An underground bunker built near Truro to protect political leaders in the event of a nuclear war was sold Wednesday at a tax sale.
The massive concrete underground structure was built to withstand the aftermath of a nuclear attack.
It became known as the Diefenbunker because it was part of a national defense strategy ordered by the Prime Minister of the day, John Diefenbaker.
The bidding for the Debert Bunker came down to two men. In the end Jonathan Baha'i scooped the property up for $31,300.
He said he plans to operate a data centre at the site.
"The foundations of the bunker and its history were built out fear for the future. I'm hoping to build something that will bring hope for the future.
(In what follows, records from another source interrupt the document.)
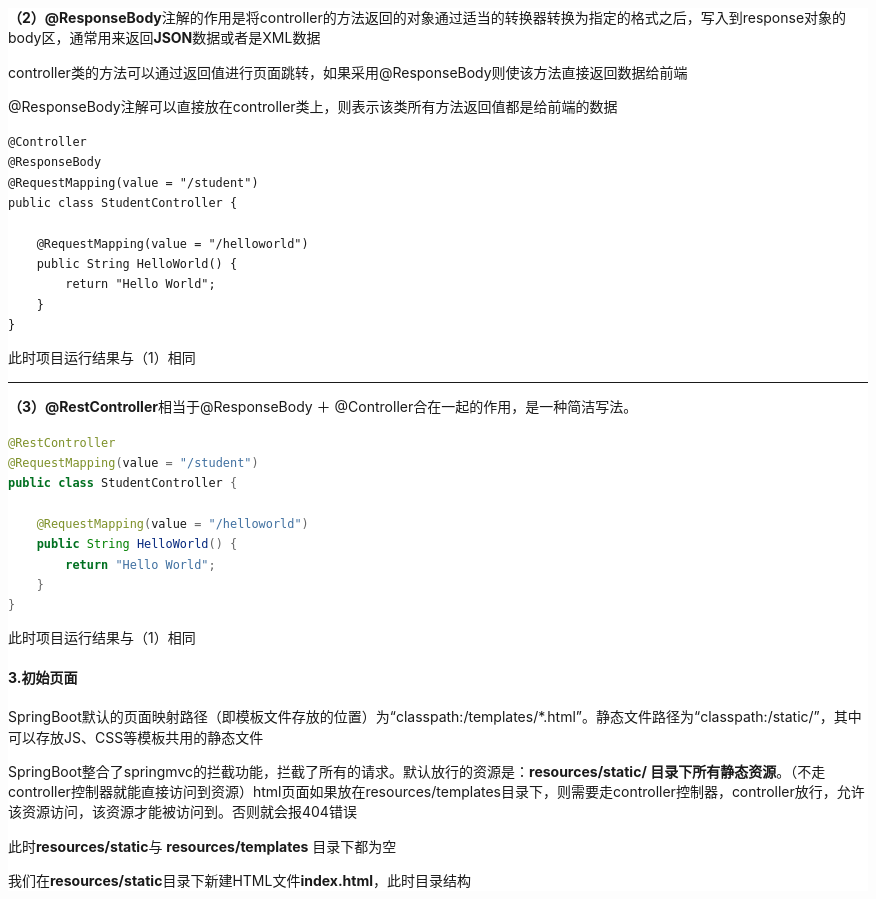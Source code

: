 **（2）@ResponseBody**注解的作用是将controller的方法返回的对象通过适当的转换器转换为指定的格式之后，写入到response对象的body区，通常用来返回**JSON**数据或者是XML数据

controller类的方法可以通过返回值进行页面跳转，如果采用@ResponseBody则使该方法直接返回数据给前端

@ResponseBody注解可以直接放在controller类上，则表示该类所有方法返回值都是给前端的数据

```
@Controller
@ResponseBody
@RequestMapping(value = "/student")
public class StudentController {

    @RequestMapping(value = "/helloworld")
    public String HelloWorld() {
        return "Hello World";
    }
}
```

此时项目运行结果与（1）相同

------

**（3）@RestController**相当于@ResponseBody ＋ @Controller合在一起的作用，是一种简洁写法。

```java
@RestController
@RequestMapping(value = "/student")
public class StudentController {

    @RequestMapping(value = "/helloworld")
    public String HelloWorld() {
        return "Hello World";
    }
}
```

此时项目运行结果与（1）相同

#### 3.初始页面

SpringBoot默认的页面映射路径（即模板文件存放的位置）为“classpath:/templates/*.html”。静态文件路径为“classpath:/static/”，其中可以存放JS、CSS等模板共用的静态文件

SpringBoot整合了springmvc的拦截功能，拦截了所有的请求。默认放行的资源是：**resources/static/ 目录下所有静态资源**。（不走controller控制器就能直接访问到资源）html页面如果放在resources/templates目录下，则需要走controller控制器，controller放行，允许该资源访问，该资源才能被访问到。否则就会报404错误

此时**resources/static**与 **resources/templates** 目录下都为空

我们在**resources/static**目录下新建HTML文件**index.html**，此时目录结构
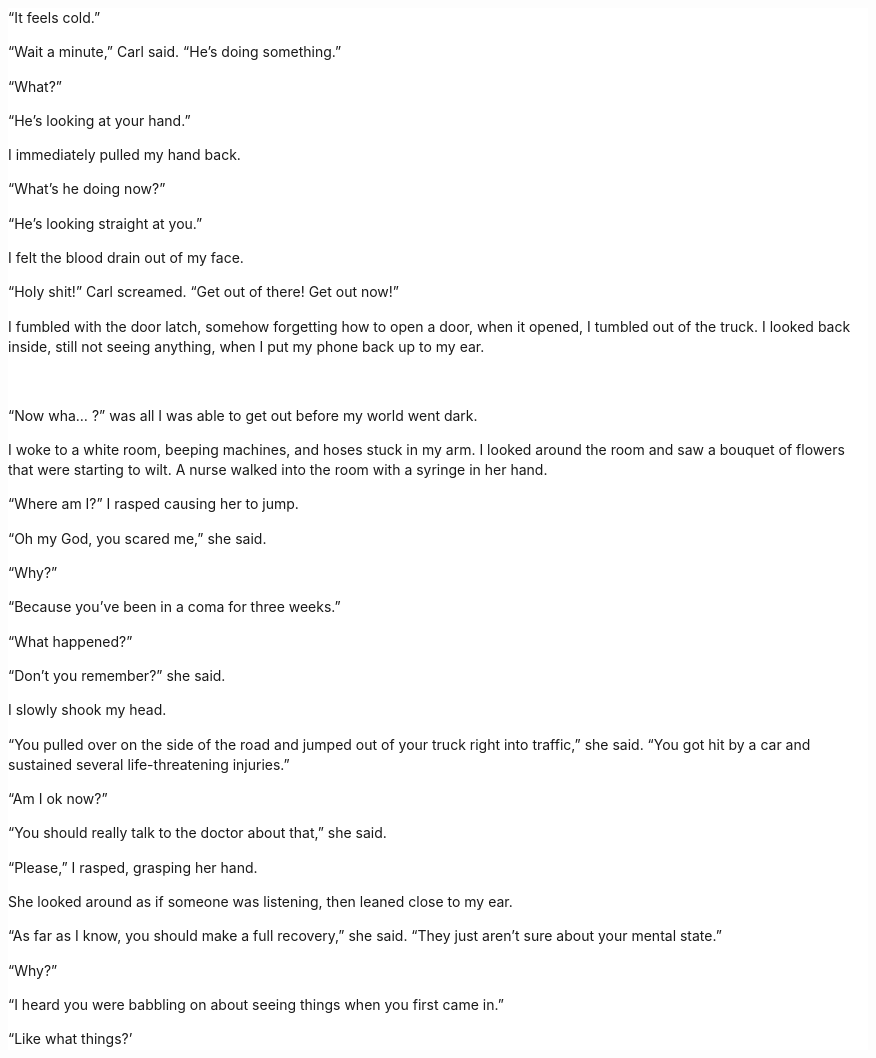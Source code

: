 “It feels cold.”

“Wait a minute,” Carl said. “He’s doing something.”

“What?”

“He’s looking at your hand.”

I immediately pulled my hand back.

“What’s he doing now?”

“He’s looking straight at you.”

I felt the blood drain out of my face.

“Holy shit!” Carl screamed. “Get out of there! Get out now!”

I fumbled with the door latch, somehow forgetting how to open a door, when it opened, I tumbled out of the truck. I looked back inside, still not seeing anything, when I put my phone back up to my ear.

&#x200B;

“Now wha… ?” was all I was able to get out before my world went dark. 

I woke to a white room, beeping machines, and hoses stuck in my arm. I looked around the room and saw a bouquet of flowers that were starting to wilt. A nurse walked into the room with a syringe in her hand.

“Where am I?” I rasped causing her to jump.

“Oh my God, you scared me,” she said.

“Why?”

“Because you’ve been in a coma for three weeks.”

“What happened?”

“Don’t you remember?” she said.

I slowly shook my head.

“You pulled over on the side of the road and jumped out of your truck right into traffic,” she said. “You got hit by a car and sustained several life-threatening injuries.”

“Am I ok now?”

“You should really talk to the doctor about that,” she said.

“Please,” I rasped, grasping her hand.

She looked around as if someone was listening, then leaned close to my ear.

“As far as I know, you should make a full recovery,” she said. “They just aren’t sure about your mental state.”

“Why?”

“I heard you were babbling on about seeing things when you first came in.”

“Like what things?’
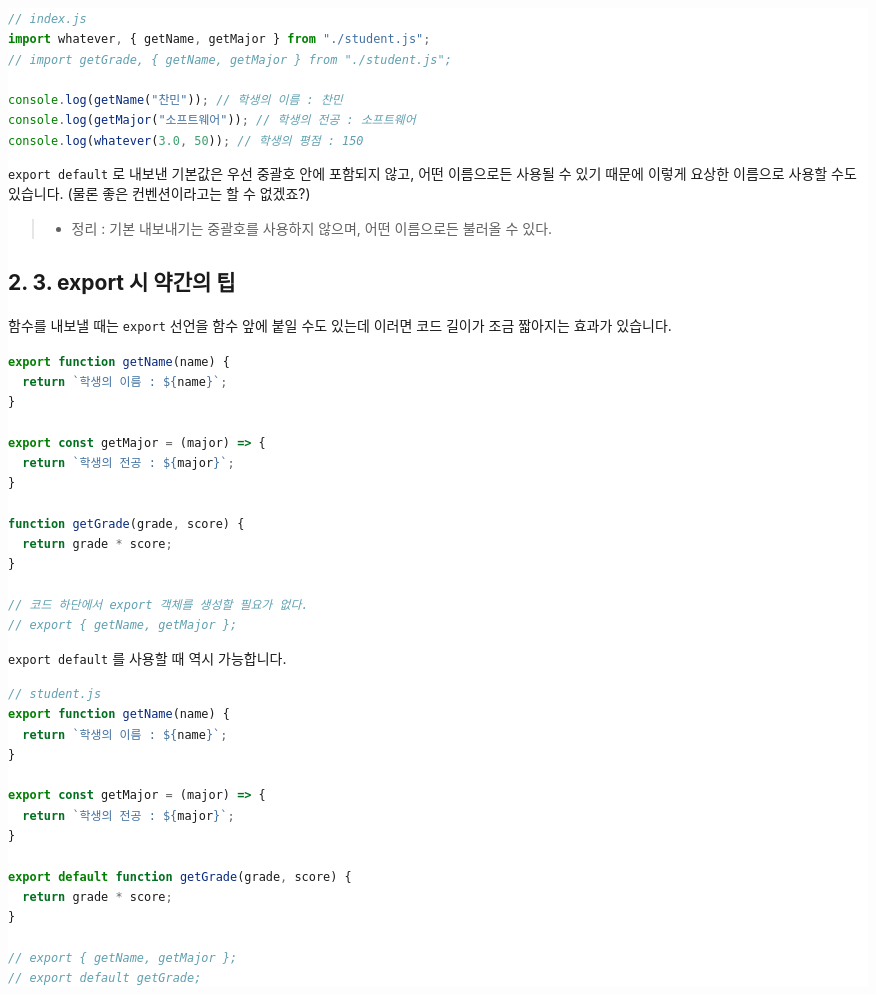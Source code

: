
 ```js
// index.js
import whatever, { getName, getMajor } from "./student.js";
// import getGrade, { getName, getMajor } from "./student.js";

console.log(getName("찬민")); // 학생의 이름 : 찬민
console.log(getMajor("소프트웨어")); // 학생의 전공 : 소프트웨어
console.log(whatever(3.0, 50)); // 학생의 평점 : 150
```

`export default` 로 내보낸 기본값은 우선 중괄호 안에 포함되지 않고, 어떤 이름으로든 사용될 수 있기 때문에 이렇게 요상한 이름으로 사용할 수도 있습니다. (물론 좋은 컨벤션이라고는 할 수 없겠죠?)

> - 정리 : 기본 내보내기는 중괄호를 사용하지 않으며, 어떤 이름으로든 불러올 수 있다.
 

## 2. 3. export 시 약간의 팁   

함수를 내보낼 때는 `export` 선언을 함수 앞에 붙일 수도 있는데 이러면 코드 길이가 조금 짧아지는 효과가 있습니다.   

```javascript
export function getName(name) {
  return `학생의 이름 : ${name}`;
}

export const getMajor = (major) => {
  return `학생의 전공 : ${major}`;
}

function getGrade(grade, score) {
  return grade * score;
}

// 코드 하단에서 export 객체를 생성할 필요가 없다.
// export { getName, getMajor };
```

`export default` 를 사용할 때 역시 가능합니다.  

```javascript
// student.js
export function getName(name) {
  return `학생의 이름 : ${name}`;
}

export const getMajor = (major) => {
  return `학생의 전공 : ${major}`;
}

export default function getGrade(grade, score) {
  return grade * score;
}

// export { getName, getMajor };
// export default getGrade;
```
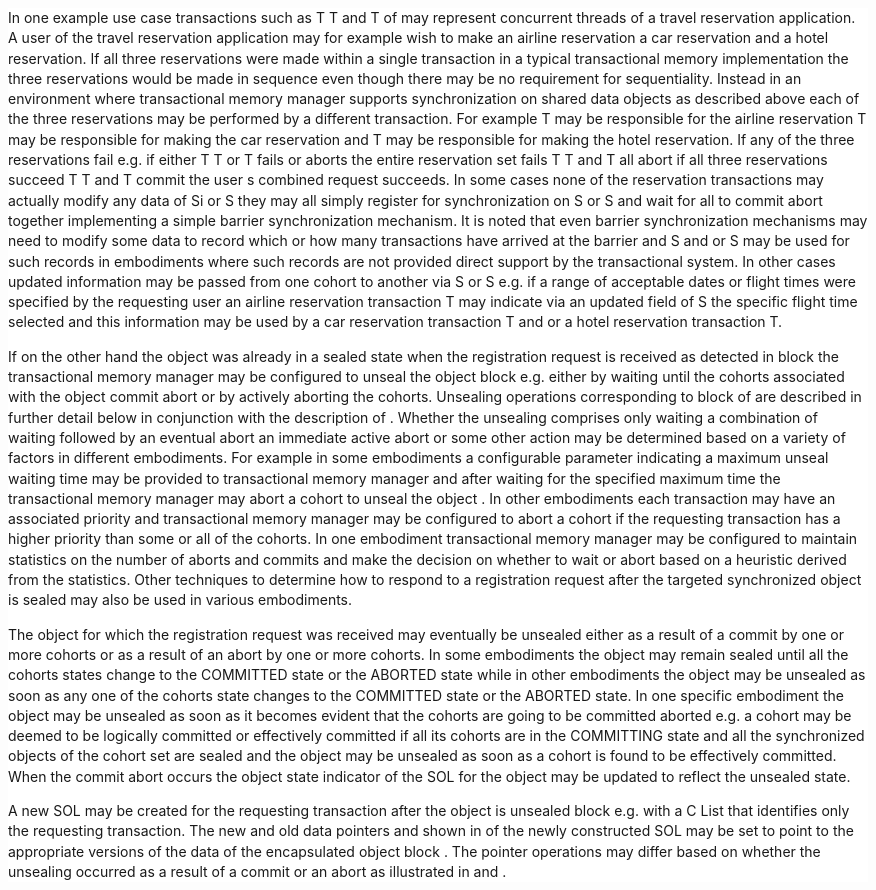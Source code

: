 In one example use case transactions such as T T and T of may represent concurrent threads of a travel reservation application. A user of the travel reservation application may for example wish to make an airline reservation a car reservation and a hotel reservation. If all three reservations were made within a single transaction in a typical transactional memory implementation the three reservations would be made in sequence even though there may be no requirement for sequentiality. Instead in an environment where transactional memory manager supports synchronization on shared data objects as described above each of the three reservations may be performed by a different transaction. For example T may be responsible for the airline reservation T may be responsible for making the car reservation and T may be responsible for making the hotel reservation. If any of the three reservations fail e.g. if either T T or T fails or aborts the entire reservation set fails T T and T all abort if all three reservations succeed T T and T commit the user s combined request succeeds. In some cases none of the reservation transactions may actually modify any data of Si or S they may all simply register for synchronization on S or S and wait for all to commit abort together implementing a simple barrier synchronization mechanism. It is noted that even barrier synchronization mechanisms may need to modify some data to record which or how many transactions have arrived at the barrier and S and or S may be used for such records in embodiments where such records are not provided direct support by the transactional system. In other cases updated information may be passed from one cohort to another via S or S e.g. if a range of acceptable dates or flight times were specified by the requesting user an airline reservation transaction T may indicate via an updated field of S the specific flight time selected and this information may be used by a car reservation transaction T and or a hotel reservation transaction T.

If on the other hand the object was already in a sealed state when the registration request is received as detected in block the transactional memory manager may be configured to unseal the object block e.g. either by waiting until the cohorts associated with the object commit abort or by actively aborting the cohorts. Unsealing operations corresponding to block of are described in further detail below in conjunction with the description of . Whether the unsealing comprises only waiting a combination of waiting followed by an eventual abort an immediate active abort or some other action may be determined based on a variety of factors in different embodiments. For example in some embodiments a configurable parameter indicating a maximum unseal waiting time may be provided to transactional memory manager and after waiting for the specified maximum time the transactional memory manager may abort a cohort to unseal the object . In other embodiments each transaction may have an associated priority and transactional memory manager may be configured to abort a cohort if the requesting transaction has a higher priority than some or all of the cohorts. In one embodiment transactional memory manager may be configured to maintain statistics on the number of aborts and commits and make the decision on whether to wait or abort based on a heuristic derived from the statistics. Other techniques to determine how to respond to a registration request after the targeted synchronized object is sealed may also be used in various embodiments.

The object for which the registration request was received may eventually be unsealed either as a result of a commit by one or more cohorts or as a result of an abort by one or more cohorts. In some embodiments the object may remain sealed until all the cohorts states change to the COMMITTED state or the ABORTED state while in other embodiments the object may be unsealed as soon as any one of the cohorts state changes to the COMMITTED state or the ABORTED state. In one specific embodiment the object may be unsealed as soon as it becomes evident that the cohorts are going to be committed aborted e.g. a cohort may be deemed to be logically committed or effectively committed if all its cohorts are in the COMMITTING state and all the synchronized objects of the cohort set are sealed and the object may be unsealed as soon as a cohort is found to be effectively committed. When the commit abort occurs the object state indicator of the SOL for the object may be updated to reflect the unsealed state.

A new SOL may be created for the requesting transaction after the object is unsealed block e.g. with a C List that identifies only the requesting transaction. The new and old data pointers and shown in of the newly constructed SOL may be set to point to the appropriate versions of the data of the encapsulated object block . The pointer operations may differ based on whether the unsealing occurred as a result of a commit or an abort as illustrated in and .
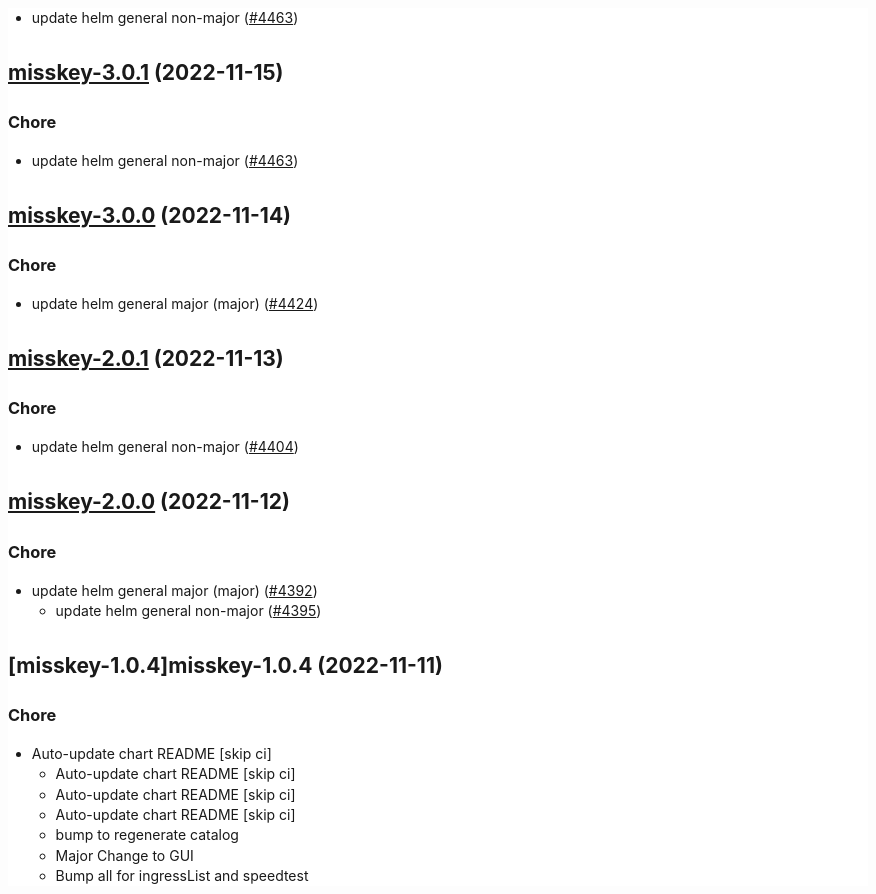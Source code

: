 - update helm general non-major ([#4463](https://github.com/truecharts/charts/issues/4463))
  
  


## [misskey-3.0.1](https://github.com/truecharts/charts/compare/misskey-3.0.0...misskey-3.0.1) (2022-11-15)

### Chore

- update helm general non-major ([#4463](https://github.com/truecharts/charts/issues/4463))
  
  


## [misskey-3.0.0](https://github.com/truecharts/charts/compare/misskey-2.0.1...misskey-3.0.0) (2022-11-14)

### Chore

- update helm general major (major) ([#4424](https://github.com/truecharts/charts/issues/4424))
  
  


## [misskey-2.0.1](https://github.com/truecharts/charts/compare/misskey-2.0.0...misskey-2.0.1) (2022-11-13)

### Chore

- update helm general non-major ([#4404](https://github.com/truecharts/charts/issues/4404))
  
  


## [misskey-2.0.0](https://github.com/truecharts/charts/compare/misskey-1.0.4...misskey-2.0.0) (2022-11-12)

### Chore

- update helm general major (major) ([#4392](https://github.com/truecharts/charts/issues/4392))
  - update helm general non-major ([#4395](https://github.com/truecharts/charts/issues/4395))
  
  


## [misskey-1.0.4]misskey-1.0.4 (2022-11-11)

### Chore

- Auto-update chart README [skip ci]
  - Auto-update chart README [skip ci]
  - Auto-update chart README [skip ci]
  - Auto-update chart README [skip ci]
  - bump to regenerate catalog
  - Major Change to GUI
  - Bump all for ingressList and speedtest
  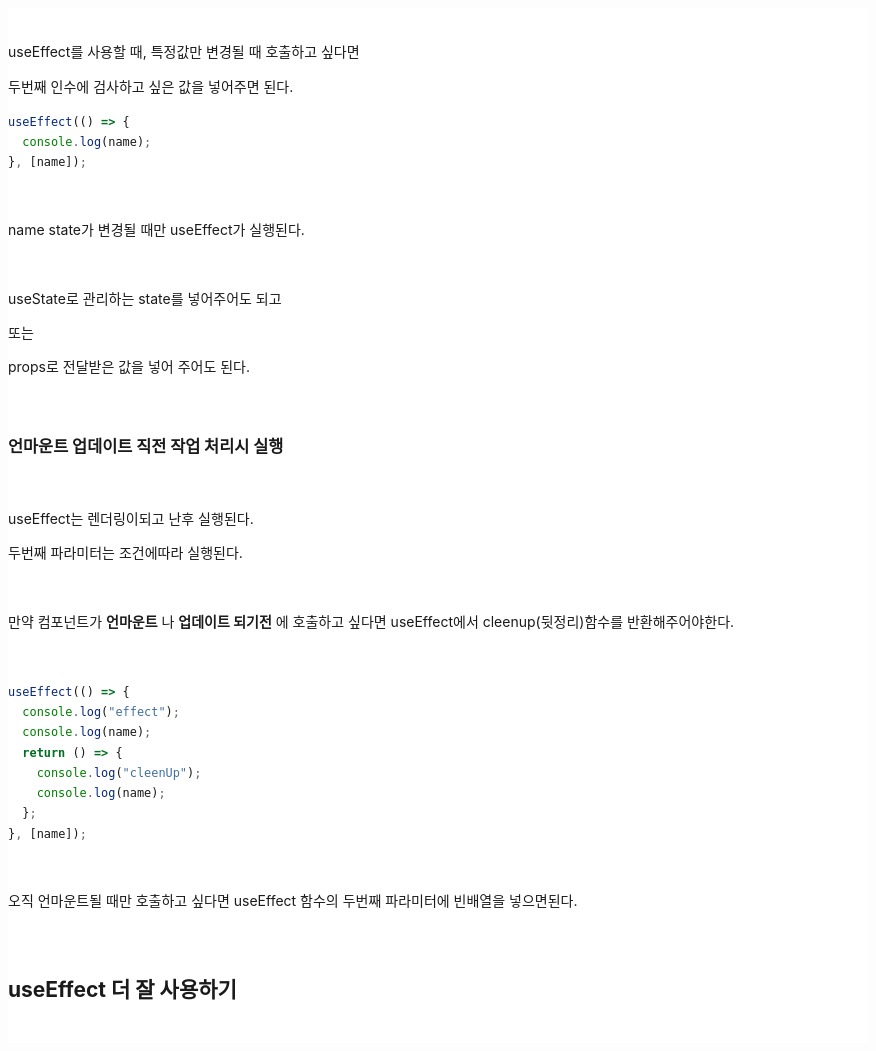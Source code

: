 <br>

useEffect를 사용할 때, 특정값만 변경될 때 호출하고 싶다면

두번째 인수에 검사하고 싶은 값을 넣어주면 된다.

```jsx
useEffect(() => {
  console.log(name);
}, [name]);
```

<br>

name state가 변경될 때만 useEffect가 실행된다.

<br>

useState로 관리하는 state를 넣어주어도 되고

또는

props로 전달받은 값을 넣어 주어도 된다.

<br>

### 언마운트 업데이트 직전 작업 처리시 실행

<br>

useEffect는 렌더링이되고 난후 실행된다.

두번째 파라미터는 조건에따라 실행된다.

<br>

만약 컴포넌트가 **언마운트** 나 **업데이트 되기전** 에 호출하고 싶다면 useEffect에서 cleenup(뒷정리)함수를 반환해주어야한다.

<br>

```jsx
useEffect(() => {
  console.log("effect");
  console.log(name);
  return () => {
    console.log("cleenUp");
    console.log(name);
  };
}, [name]);
```

<br>

오직 언마운트될 때만 호출하고 싶다면 useEffect 함수의 두번째 파라미터에 빈배열을 넣으면된다.

<br>

## useEffect 더 잘 사용하기

<br>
Data centre services are certainly a part of it, but I'm not entirely married to the idea," he said.
The previous owner, Anton Self, failed to pay his municipal bills.
Mayor Bob Taylor said he was glad to see someone new take ownership.
"The taxes fell in arrears and that's why it's here. There were quite a few issues over water supply and so on. There were a number of services that were provided that were never paid for and they've been added to the bill of course," said Taylor.
Turning the Debert Bunker into a legitimate work site will take some money and effort.
The bunker was built in the 1960s. It was one of seven bunkers built across the country to house high ranking military and government officials in the event of a nuclear attack.